I'm happier than pig in sh*t with this baby! Thanks again for a

> great product and service.


> Julio



Yes, you may use the email. I can't say enough good things about the

Titan. Due to recent local high winds, and a less than perfect

installation on my behalf, I had to lowered the Titan to about 10' off the

ground; it's sitting on a cheap Radio Shack pole. With nothing more than

my plain 100 watts radio (FT-847), I've been busting pile ups everywhere,

even with that height. I really don't like contests but I've been enjoying

getting in there with the big dogs and receiving 59's every time : - ) Who

needs an amp? BTW, no TVI or other interference reported by neighbors so

I'm happy on that camp too. Yes, I might be able to get out

louder/stronger with a horizontal but that would limit me to just a few

bands at best... it's really cool I can just change bands and go with no

ant switches to flip, tuners to match and amps to load. Not to mention the

positive visual impact of having just one antenna. But I'm preaching to

the choir.....



New callsign starting today: K4JRG


After receiving your 'Challenger' just 6 days after ordering, was a

definite surprise, as we are not used to such fast service here in

Canada. The box arrived intact from UPS.

I read the instruction manual completely before assembly, and

familiarise myself to the parts that were included with the antenna.

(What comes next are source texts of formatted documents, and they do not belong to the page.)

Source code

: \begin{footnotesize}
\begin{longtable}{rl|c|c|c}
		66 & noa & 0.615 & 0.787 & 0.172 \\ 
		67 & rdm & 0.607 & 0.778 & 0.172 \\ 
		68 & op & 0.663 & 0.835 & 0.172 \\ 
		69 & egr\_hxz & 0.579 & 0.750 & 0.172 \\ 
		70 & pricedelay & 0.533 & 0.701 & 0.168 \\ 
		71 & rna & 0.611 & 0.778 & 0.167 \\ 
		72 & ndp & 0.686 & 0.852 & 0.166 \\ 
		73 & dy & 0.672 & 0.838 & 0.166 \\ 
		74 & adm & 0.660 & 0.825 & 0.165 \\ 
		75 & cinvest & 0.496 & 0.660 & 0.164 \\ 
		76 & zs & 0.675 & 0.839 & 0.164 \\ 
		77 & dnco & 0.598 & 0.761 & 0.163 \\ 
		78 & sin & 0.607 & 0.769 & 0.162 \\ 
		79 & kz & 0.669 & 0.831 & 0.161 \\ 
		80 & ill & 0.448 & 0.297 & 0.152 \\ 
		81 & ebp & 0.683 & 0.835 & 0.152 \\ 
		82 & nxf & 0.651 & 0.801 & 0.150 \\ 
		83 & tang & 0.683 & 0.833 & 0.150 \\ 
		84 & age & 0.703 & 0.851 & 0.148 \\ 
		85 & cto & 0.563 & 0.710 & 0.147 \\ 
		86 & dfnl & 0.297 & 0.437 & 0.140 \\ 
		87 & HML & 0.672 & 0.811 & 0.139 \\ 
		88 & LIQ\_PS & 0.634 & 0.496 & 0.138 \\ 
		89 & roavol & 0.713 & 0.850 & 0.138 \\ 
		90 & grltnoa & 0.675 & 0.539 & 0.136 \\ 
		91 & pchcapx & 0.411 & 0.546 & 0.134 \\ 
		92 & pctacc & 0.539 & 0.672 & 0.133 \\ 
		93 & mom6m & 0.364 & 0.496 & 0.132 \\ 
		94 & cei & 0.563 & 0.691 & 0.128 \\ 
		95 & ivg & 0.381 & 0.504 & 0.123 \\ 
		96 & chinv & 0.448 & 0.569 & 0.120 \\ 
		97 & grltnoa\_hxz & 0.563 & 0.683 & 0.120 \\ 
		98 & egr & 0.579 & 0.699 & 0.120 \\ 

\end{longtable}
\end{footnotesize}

Assembly was a snap, and very clear, thanks to a well written manual.

It took me about 1 hour for the sub-assemblies, and double checked

everything before I tightened up the screws. The final full assembly

outside, in the driveway, was as easy as the sub-assemblies, indoors.

The following day, I erected the antenna in it's new location, with

the help of my wife, and fixed nylon braided 'trolling fishing line'

(of 100 pound strength) to the antenna as suggested by the manual. (

Better to be safe than sorry )

The most amazing thing happened, as I performed the 'SWR' checks. On

every band, my SWR was flat at 1:1 to 1, and elevated very slightly at

the end of all bands, but under no circumstances has the SWR gone past

1:5 to 1. I did nothing to the antenna, other than follow the manual

instructions to the letter !

I just wanted to thank you personally for a wonderful product, and the

ease at which it went together. This 'Challenger DX' is a unit that

you should be very proud of, and I am proud to display it in my back

yard. This antenna is everything that your company claimed it to be,

and much more.

I have made numerous long distant DXs: today I got into Kuwait City

with just 100 watts ! I was shocked needless to say.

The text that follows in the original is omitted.